Le attività si svolgono ogni sabato mattina, dalle 9 alle 12, presso il Centro di rieducazione equestre dell’Associazione in via Mantova a Porcia. Un contesto immerso nella natura che unisce l’aiuto nei compiti scolastici a momenti di socializzazione e a Interventi Assistiti con gli Animali (I.A.A.) svolti una volta al mese con tutte e cinque le specie previste per legge (cavallo, asino, cane, gatto e coniglio).

«Il valore della continuità è fondamentale – spiega la coordinatrice responsabile del Centro, Vallì Bomben -. Ci sono, ad esempio, bambini che hanno iniziato il percorso il primo anno della scuola primaria e che in questo modo sono seguiti nel tempo e con metodo.

Lavorando nell’ambito dell’infanzia abbiamo constatato che non pochi bambini presentano criticità nello svolgimento dei compiti riconducibili ai Disturbi Specifici dell’Apprendimento (D.S.A.), aspetti sempre più in emersione. Per questo, nell’anno scolastico 2023-2024 abbiamo ideato e avviato il servizio per dare una risposta ancora più puntuale. Tutto questo è possibile grazie alla Fondazione Friuli, che ci consente di offrire il doposcuola in forma completamente gratuita. È, inoltre, un servizio che funge anche da importante “respiro” per le famiglie in difficoltà».

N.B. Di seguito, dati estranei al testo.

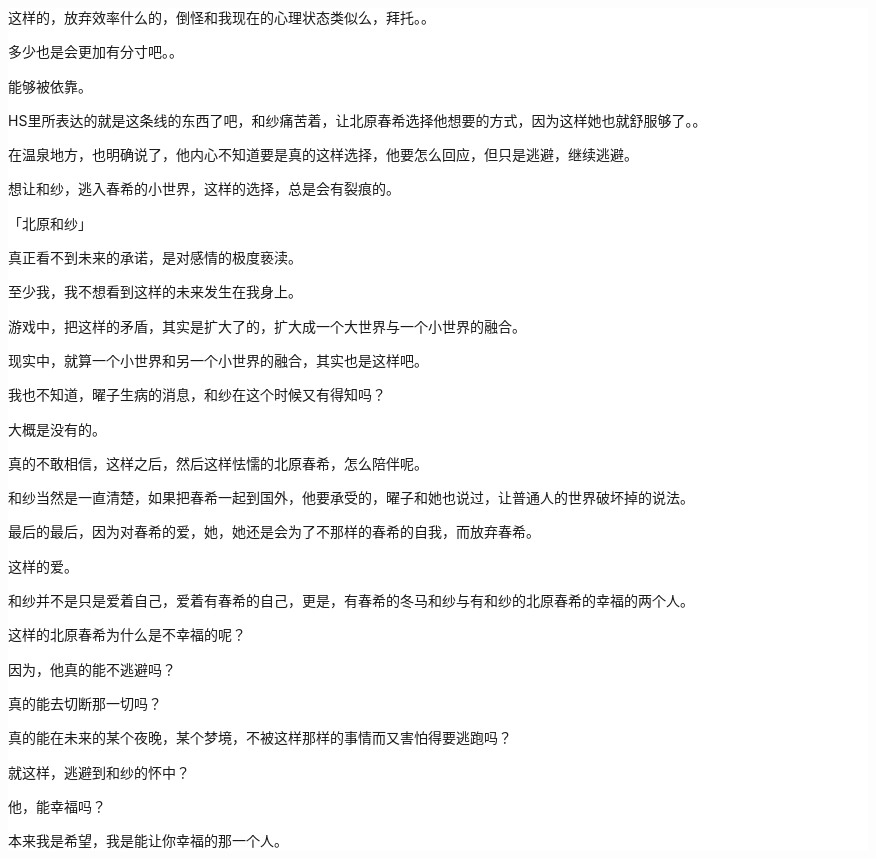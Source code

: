 这样的，放弃效率什么的，倒怪和我现在的心理状态类似么，拜托。。

多少也是会更加有分寸吧。。

能够被依靠。



HS里所表达的就是这条线的东西了吧，和纱痛苦着，让北原春希选择他想要的方式，因为这样她也就舒服够了。。

在温泉地方，也明确说了，他内心不知道要是真的这样选择，他要怎么回应，但只是逃避，继续逃避。



想让和纱，逃入春希的小世界，这样的选择，总是会有裂痕的。



「北原和纱」



真正看不到未来的承诺，是对感情的极度亵渎。

至少我，我不想看到这样的未来发生在我身上。

游戏中，把这样的矛盾，其实是扩大了的，扩大成一个大世界与一个小世界的融合。

现实中，就算一个小世界和另一个小世界的融合，其实也是这样吧。



我也不知道，曜子生病的消息，和纱在这个时候又有得知吗？

大概是没有的。



真的不敢相信，这样之后，然后这样怯懦的北原春希，怎么陪伴呢。



和纱当然是一直清楚，如果把春希一起到国外，他要承受的，曜子和她也说过，让普通人的世界破坏掉的说法。

最后的最后，因为对春希的爱，她，她还是会为了不那样的春希的自我，而放弃春希。

这样的爱。



和纱并不是只是爱着自己，爱着有春希的自己，更是，有春希的冬马和纱与有和纱的北原春希的幸福的两个人。



这样的北原春希为什么是不幸福的呢？

因为，他真的能不逃避吗？

真的能去切断那一切吗？

真的能在未来的某个夜晚，某个梦境，不被这样那样的事情而又害怕得要逃跑吗？

就这样，逃避到和纱的怀中？

他，能幸福吗？



本来我是希望，我是能让你幸福的那一个人。


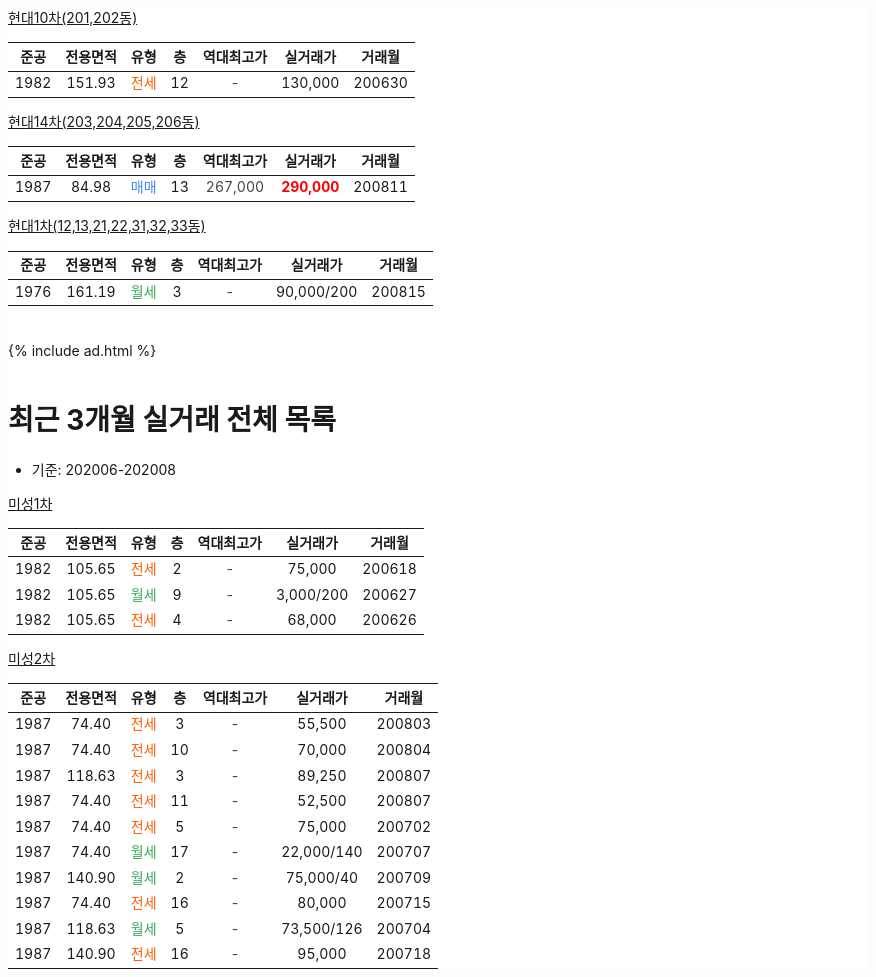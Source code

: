 [현대10차(201,202동)](https://search.naver.com/search.naver?query=%EC%84%9C%EC%9A%B8%ED%8A%B9%EB%B3%84%EC%8B%9C+%EA%B0%95%EB%82%A8%EA%B5%AC+%EC%95%95%EA%B5%AC%EC%A0%95%EB%8F%99+%ED%98%84%EB%8C%8010%EC%B0%A8%28201%2C202%EB%8F%99%29)

|준공|전용면적|유형|층|역대최고가|실거래가|거래월|
|:---:|:---:|:---:|:---:|:---:|:---:|:---:|
|1982|151.93|<span style="color:#ff5a00">전세</span>|12|<span style="color:#444444">-</span>|130,000|200630|

[현대14차(203,204,205,206동)](https://search.naver.com/search.naver?query=%EC%84%9C%EC%9A%B8%ED%8A%B9%EB%B3%84%EC%8B%9C+%EA%B0%95%EB%82%A8%EA%B5%AC+%EC%95%95%EA%B5%AC%EC%A0%95%EB%8F%99+%ED%98%84%EB%8C%8014%EC%B0%A8%28203%2C204%2C205%2C206%EB%8F%99%29)

|준공|전용면적|유형|층|역대최고가|실거래가|거래월|
|:---:|:---:|:---:|:---:|:---:|:---:|:---:|
|1987|84.98|<span style="color:#4285f3">매매</span>|13|<span style="color:#444444">267,000</span>|<b><span style="color:#ff0000">290,000</span></b>|200811|

[현대1차(12,13,21,22,31,32,33동)](https://search.naver.com/search.naver?query=%EC%84%9C%EC%9A%B8%ED%8A%B9%EB%B3%84%EC%8B%9C+%EA%B0%95%EB%82%A8%EA%B5%AC+%EC%95%95%EA%B5%AC%EC%A0%95%EB%8F%99+%ED%98%84%EB%8C%801%EC%B0%A8%2812%2C13%2C21%2C22%2C31%2C32%2C33%EB%8F%99%29)

|준공|전용면적|유형|층|역대최고가|실거래가|거래월|
|:---:|:---:|:---:|:---:|:---:|:---:|:---:|
|1976|161.19|<span style="color:#34a853">월세</span>|3|<span style="color:#444444">-</span>|90,000/200|200815|


<br>
{% include ad.html %}
<br>

# 최근 3개월 실거래 전체 목록
* 기준: 202006-202008


[미성1차](https://search.naver.com/search.naver?query=%EC%84%9C%EC%9A%B8%ED%8A%B9%EB%B3%84%EC%8B%9C+%EA%B0%95%EB%82%A8%EA%B5%AC+%EC%95%95%EA%B5%AC%EC%A0%95%EB%8F%99+%EB%AF%B8%EC%84%B11%EC%B0%A8)

|준공|전용면적|유형|층|역대최고가|실거래가|거래월|
|:---:|:---:|:---:|:---:|:---:|:---:|:---:|
|1982|105.65|<span style="color:#ff5a00">전세</span>|2|<span style="color:#444444">-</span>|75,000|200618|
|1982|105.65|<span style="color:#34a853">월세</span>|9|<span style="color:#444444">-</span>|3,000/200|200627|
|1982|105.65|<span style="color:#ff5a00">전세</span>|4|<span style="color:#444444">-</span>|68,000|200626|

[미성2차](https://search.naver.com/search.naver?query=%EC%84%9C%EC%9A%B8%ED%8A%B9%EB%B3%84%EC%8B%9C+%EA%B0%95%EB%82%A8%EA%B5%AC+%EC%95%95%EA%B5%AC%EC%A0%95%EB%8F%99+%EB%AF%B8%EC%84%B12%EC%B0%A8)

|준공|전용면적|유형|층|역대최고가|실거래가|거래월|
|:---:|:---:|:---:|:---:|:---:|:---:|:---:|
|1987|74.40|<span style="color:#ff5a00">전세</span>|3|<span style="color:#444444">-</span>|55,500|200803|
|1987|74.40|<span style="color:#ff5a00">전세</span>|10|<span style="color:#444444">-</span>|70,000|200804|
|1987|118.63|<span style="color:#ff5a00">전세</span>|3|<span style="color:#444444">-</span>|89,250|200807|
|1987|74.40|<span style="color:#ff5a00">전세</span>|11|<span style="color:#444444">-</span>|52,500|200807|
|1987|74.40|<span style="color:#ff5a00">전세</span>|5|<span style="color:#444444">-</span>|75,000|200702|
|1987|74.40|<span style="color:#34a853">월세</span>|17|<span style="color:#444444">-</span>|22,000/140|200707|
|1987|140.90|<span style="color:#34a853">월세</span>|2|<span style="color:#444444">-</span>|75,000/40|200709|
|1987|74.40|<span style="color:#ff5a00">전세</span>|16|<span style="color:#444444">-</span>|80,000|200715|
|1987|118.63|<span style="color:#34a853">월세</span>|5|<span style="color:#444444">-</span>|73,500/126|200704|
|1987|140.90|<span style="color:#ff5a00">전세</span>|16|<span style="color:#444444">-</span>|95,000|200718|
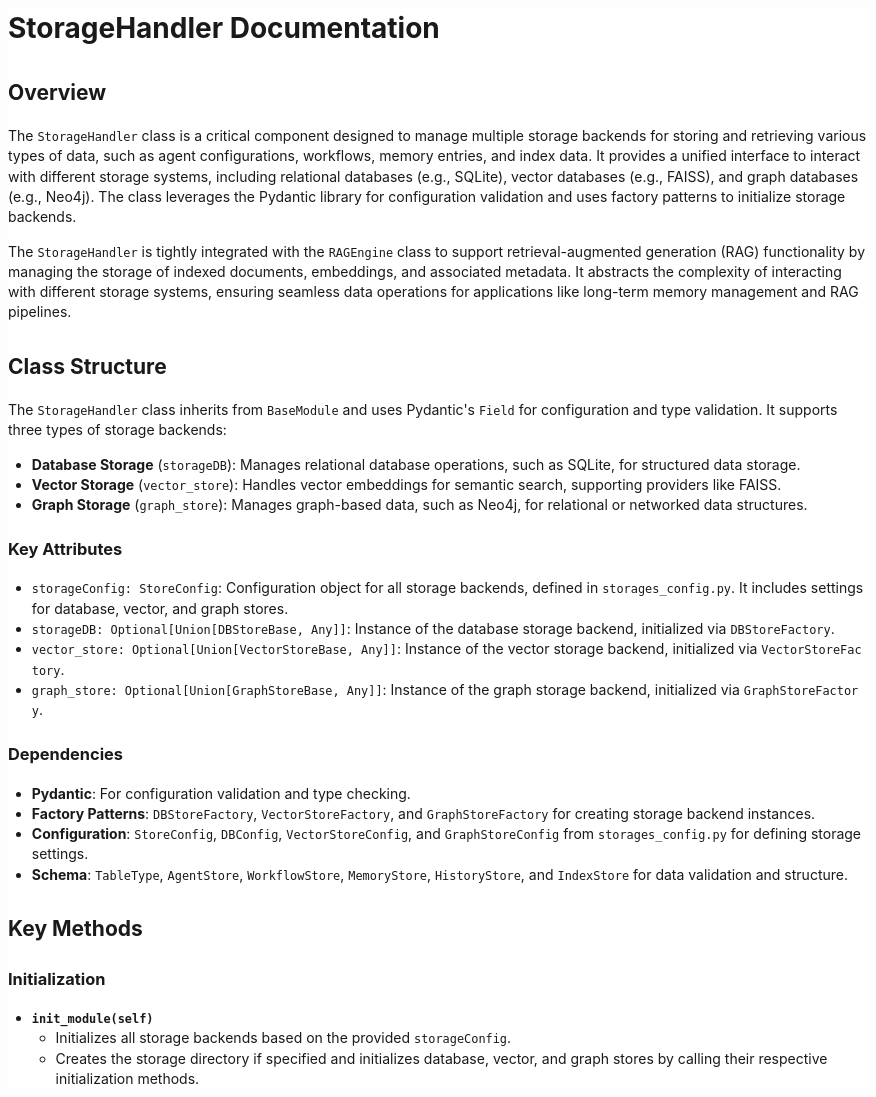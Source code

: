 # StorageHandler Documentation

## Overview
The `StorageHandler` class is a critical component designed to manage multiple storage backends for storing and retrieving various types of data, such as agent configurations, workflows, memory entries, and index data. It provides a unified interface to interact with different storage systems, including relational databases (e.g., SQLite), vector databases (e.g., FAISS), and graph databases (e.g., Neo4j). The class leverages the Pydantic library for configuration validation and uses factory patterns to initialize storage backends.

The `StorageHandler` is tightly integrated with the `RAGEngine` class to support retrieval-augmented generation (RAG) functionality by managing the storage of indexed documents, embeddings, and associated metadata. It abstracts the complexity of interacting with different storage systems, ensuring seamless data operations for applications like long-term memory management and RAG pipelines.

## Class Structure
The `StorageHandler` class inherits from `BaseModule` and uses Pydantic's `Field` for configuration and type validation. It supports three types of storage backends:
- **Database Storage** (`storageDB`): Manages relational database operations, such as SQLite, for structured data storage.
- **Vector Storage** (`vector_store`): Handles vector embeddings for semantic search, supporting providers like FAISS.
- **Graph Storage** (`graph_store`): Manages graph-based data, such as Neo4j, for relational or networked data structures.

### Key Attributes
- `storageConfig: StoreConfig`: Configuration object for all storage backends, defined in `storages_config.py`. It includes settings for database, vector, and graph stores.
- `storageDB: Optional[Union[DBStoreBase, Any]]`: Instance of the database storage backend, initialized via `DBStoreFactory`.
- `vector_store: Optional[Union[VectorStoreBase, Any]]`: Instance of the vector storage backend, initialized via `VectorStoreFactory`.
- `graph_store: Optional[Union[GraphStoreBase, Any]]`: Instance of the graph storage backend, initialized via `GraphStoreFactory`.

### Dependencies
- **Pydantic**: For configuration validation and type checking.
- **Factory Patterns**: `DBStoreFactory`, `VectorStoreFactory`, and `GraphStoreFactory` for creating storage backend instances.
- **Configuration**: `StoreConfig`, `DBConfig`, `VectorStoreConfig`, and `GraphStoreConfig` from `storages_config.py` for defining storage settings.
- **Schema**: `TableType`, `AgentStore`, `WorkflowStore`, `MemoryStore`, `HistoryStore`, and `IndexStore` for data validation and structure.

## Key Methods

### Initialization
- **`init_module(self)`**
  - Initializes all storage backends based on the provided `storageConfig`.
  - Creates the storage directory if specified and initializes database, vector, and graph stores by calling their respective initialization methods.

A sottolineare l’efficacia della rete istituzionale è anche il vicepresidente dell’associazione, Giorgio Beltrame, che esprime gratitudine alla Fondazione Friuli per il sostegno e la fiducia accordata in questi anni, evidenziando come «l’intervento contribuisca concretamente a prevenire la dispersione scolastica e a favorire un’integrazione reale e duratura dei ragazzi e dei loro nuclei familiari».

Il progetto, seguito da tre figure professionali retribuite in costante raccordo con la dirigente scolastica reggente, la professoressa Maria Rita Esposito, e con le insegnanti della “Don Milani”: prevede interventi prevalentemente individuali o a piccoli gruppi per classe, garantendo a ciascun minore un percorso su misura.

Importanti riscontri della efficacia di un tale percorso per gli alunni coinvolti arrivano proprio dal corpo docente. La professoressa Silvia Biscontin, insegnante referente del plesso “Don Milani” e del progetto “Fare per capire”, sottolinea il clima di proficuo scambio tra operatori e scuola: «Il feedback è assolutamente positivo», dice, «abbiamo trovato la sensibilità e la professionalità dell’associazione e l’attenzione dell’amministrazione comunale e dei servizi sociali.

Oltre al riscontro didattico, dove ciascun alunno riceve l’attenzione mirata di cui ha bisogno, che sia una presenza rassicurante per l’autonomia o un intervento diretto, quest’anno un altro dato significativo è che le mamme stesse hanno chiesto rassicurazioni sull’avvio del progetto per il prossimo anno scolastico, trovando in esso anche un’occasione preziosa di socializzazione fuori casa per i loro figli».